### Data records

---

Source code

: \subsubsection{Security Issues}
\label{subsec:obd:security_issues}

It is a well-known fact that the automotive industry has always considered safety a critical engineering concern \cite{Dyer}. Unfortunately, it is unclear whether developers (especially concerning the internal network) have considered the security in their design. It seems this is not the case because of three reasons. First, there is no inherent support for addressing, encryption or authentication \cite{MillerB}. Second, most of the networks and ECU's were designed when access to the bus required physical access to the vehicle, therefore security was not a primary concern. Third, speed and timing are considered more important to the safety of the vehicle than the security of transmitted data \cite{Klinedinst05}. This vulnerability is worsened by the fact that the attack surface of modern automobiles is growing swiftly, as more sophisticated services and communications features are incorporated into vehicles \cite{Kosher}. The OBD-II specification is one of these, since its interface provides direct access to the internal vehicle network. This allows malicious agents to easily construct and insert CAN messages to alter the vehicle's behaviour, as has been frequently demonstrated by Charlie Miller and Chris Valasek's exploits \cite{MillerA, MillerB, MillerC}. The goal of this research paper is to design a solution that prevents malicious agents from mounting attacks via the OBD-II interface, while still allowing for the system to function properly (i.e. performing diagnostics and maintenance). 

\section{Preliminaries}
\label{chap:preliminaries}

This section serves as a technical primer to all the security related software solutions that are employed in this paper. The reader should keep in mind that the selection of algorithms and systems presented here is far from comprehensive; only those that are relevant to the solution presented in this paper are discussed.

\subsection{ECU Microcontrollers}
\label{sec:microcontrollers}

---

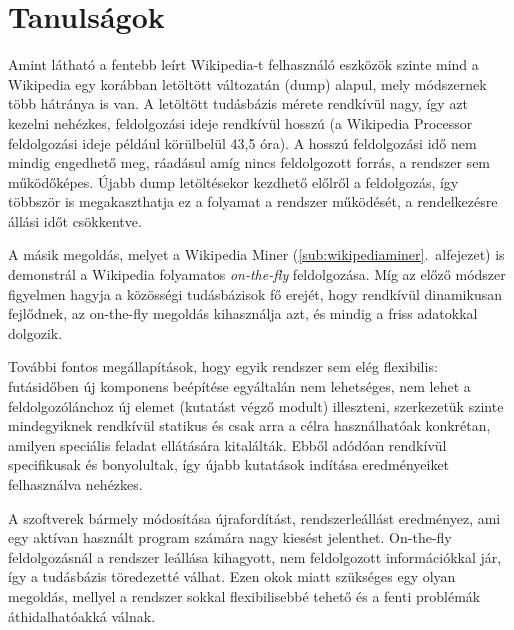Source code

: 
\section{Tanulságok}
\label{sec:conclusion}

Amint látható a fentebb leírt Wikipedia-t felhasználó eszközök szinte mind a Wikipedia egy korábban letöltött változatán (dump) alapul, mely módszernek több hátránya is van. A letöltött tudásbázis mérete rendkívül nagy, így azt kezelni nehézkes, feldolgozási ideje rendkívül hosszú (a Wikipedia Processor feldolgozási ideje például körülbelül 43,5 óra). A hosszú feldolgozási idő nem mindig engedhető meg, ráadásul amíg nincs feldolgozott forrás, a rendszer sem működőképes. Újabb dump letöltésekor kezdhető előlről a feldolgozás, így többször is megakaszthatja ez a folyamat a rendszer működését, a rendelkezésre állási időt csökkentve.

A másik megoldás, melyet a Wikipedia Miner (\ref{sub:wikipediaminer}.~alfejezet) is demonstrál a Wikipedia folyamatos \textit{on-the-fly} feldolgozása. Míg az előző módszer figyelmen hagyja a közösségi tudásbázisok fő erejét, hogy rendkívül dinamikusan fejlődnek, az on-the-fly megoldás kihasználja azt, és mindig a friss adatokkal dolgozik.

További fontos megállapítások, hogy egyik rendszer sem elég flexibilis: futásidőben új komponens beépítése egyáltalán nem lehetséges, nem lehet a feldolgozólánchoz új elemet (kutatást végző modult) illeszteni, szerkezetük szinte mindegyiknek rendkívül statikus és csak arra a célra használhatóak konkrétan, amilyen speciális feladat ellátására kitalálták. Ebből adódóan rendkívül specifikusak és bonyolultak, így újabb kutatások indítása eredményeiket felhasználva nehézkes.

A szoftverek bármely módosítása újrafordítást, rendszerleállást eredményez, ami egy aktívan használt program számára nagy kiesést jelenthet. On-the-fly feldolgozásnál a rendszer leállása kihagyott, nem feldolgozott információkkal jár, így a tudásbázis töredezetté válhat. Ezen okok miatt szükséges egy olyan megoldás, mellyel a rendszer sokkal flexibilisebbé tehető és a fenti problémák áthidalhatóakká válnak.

---

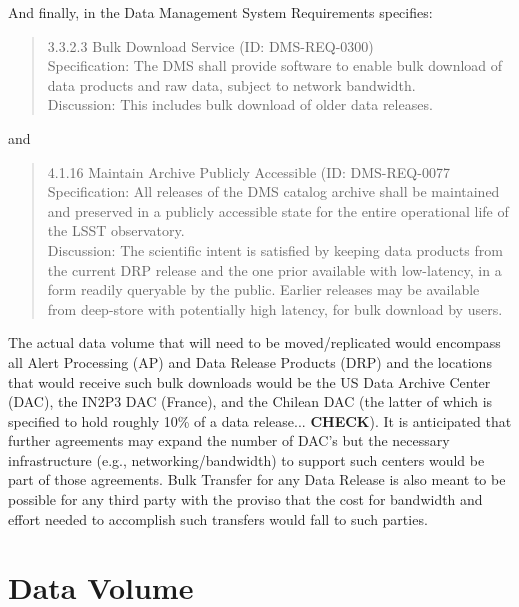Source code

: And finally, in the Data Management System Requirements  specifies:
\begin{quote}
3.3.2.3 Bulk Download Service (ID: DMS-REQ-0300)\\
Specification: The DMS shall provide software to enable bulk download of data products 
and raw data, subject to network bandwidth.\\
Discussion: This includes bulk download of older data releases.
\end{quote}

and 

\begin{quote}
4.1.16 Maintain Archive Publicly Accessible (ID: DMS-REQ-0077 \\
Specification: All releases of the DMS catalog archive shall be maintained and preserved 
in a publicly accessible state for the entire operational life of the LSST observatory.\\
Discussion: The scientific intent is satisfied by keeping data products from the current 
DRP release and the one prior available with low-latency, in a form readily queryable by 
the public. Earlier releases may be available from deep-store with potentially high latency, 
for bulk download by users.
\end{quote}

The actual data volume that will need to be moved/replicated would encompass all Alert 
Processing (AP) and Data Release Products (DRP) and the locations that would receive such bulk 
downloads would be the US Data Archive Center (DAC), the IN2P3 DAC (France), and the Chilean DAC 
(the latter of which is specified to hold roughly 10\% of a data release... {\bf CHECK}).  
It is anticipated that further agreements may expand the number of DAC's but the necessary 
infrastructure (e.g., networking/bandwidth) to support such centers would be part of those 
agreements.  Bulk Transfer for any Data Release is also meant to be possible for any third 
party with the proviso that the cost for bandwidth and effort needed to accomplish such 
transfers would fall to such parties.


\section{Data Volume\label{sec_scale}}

---

### Required work
Only lines that contain the string "such" count; pick each one out of the records and copy it.

### Solution for this exercise
Processing (AP) and Data Release Products (DRP) and the locations that would receive such bulk 
infrastructure (e.g., networking/bandwidth) to support such centers would be part of those 
party with the proviso that the cost for bandwidth and effort needed to accomplish such 
transfers would fall to such parties.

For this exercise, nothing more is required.